** Opening Dataset records block **
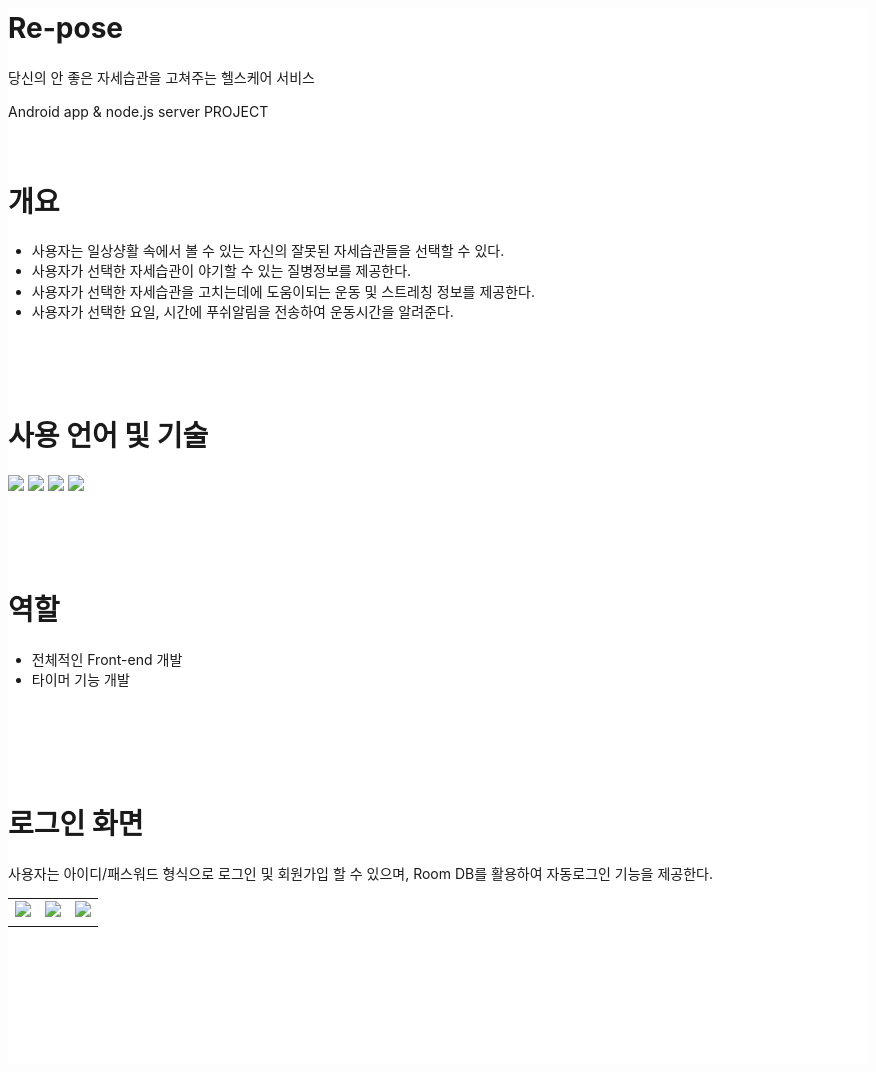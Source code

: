 # Re-pose
당신의 안 좋은 자세습관을 고쳐주는 헬스케어 서비스 </p>
Android app &amp; node.js server PROJECT
<br></br>

# 개요
- 사용자는 일상샹활 속에서 볼 수 있는 자신의 잘못된 자세습관들을 선택할 수 있다. 
- 사용자가 선택한 자세습관이 야기할 수 있는 질병정보를 제공한다.
- 사용자가 선택한 자세습관을 고치는데에 도움이되는 운동 및 스트레칭 정보를 제공한다.
- 사용자가 선택한 요일, 시간에 푸쉬알림을 전송하여 운동시간을 알려준다.

<br></br>
# 사용 언어 및 기술
  <h><img src="https://img.shields.io/badge/Android-3DDC84?style=flat-square&logo=Android&logoColor=white"/>
   <img src="https://img.shields.io/badge/AndroidStudio-3DDC84?style=flat-square&logo=AndroidStudio&logoColor=white"/>
  <img src="https://img.shields.io/badge/Kotlin-7F52FF?style=flat-square&logo=Kotlin&logoColor=white"/>
  <img src="https://img.shields.io/badge/Node.js-00599C?style=flat-square&logo=Node.js&logoColor=white"/> </h>
  
<br></br>
# 역할
- 전체적인 Front-end 개발
- 타이머 기능 개발
<br></br>

<br></br>
# 로그인 화면

<div style="width: 100%; height: 200px; overflow: hidden">
  사용자는 아이디/패스워드 형식으로 로그인 및 회원가입 할 수 있으며, Room DB를 활용하여 자동로그인 기능을 제공한다.
  <p></p>
  <table>
		<tr>
			<td>
				<img
					src="https://user-images.githubusercontent.com/82700895/170947327-7404ef19-0ea4-48d3-a852-c24be350debb.png"
					width="230"
				/>
			</td>
			<td>
				<img
					src="https://user-images.githubusercontent.com/82700895/171019896-ba263ab2-0a3c-4f15-9b0c-120f52654ff9.png"
					width="230"
				/>
			</td>
			<td>
				<img
					src="https://user-images.githubusercontent.com/82700895/170947493-42991d38-39e7-47a5-aa9c-8e6cb7d84e9e.png"
					width="230"
				/>
			</td>
		</tr>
** Closing Dataset records block **
> [Exercise details] Go through the material and copy out every line with "flat" in it.

> [Output of the task]
  <h><img src="https://img.shields.io/badge/Android-3DDC84?style=flat-square&logo=Android&logoColor=white"/>
   <img src="https://img.shields.io/badge/AndroidStudio-3DDC84?style=flat-square&logo=AndroidStudio&logoColor=white"/>
  <img src="https://img.shields.io/badge/Kotlin-7F52FF?style=flat-square&logo=Kotlin&logoColor=white"/>
  <img src="https://img.shields.io/badge/Node.js-00599C?style=flat-square&logo=Node.js&logoColor=white"/> </h>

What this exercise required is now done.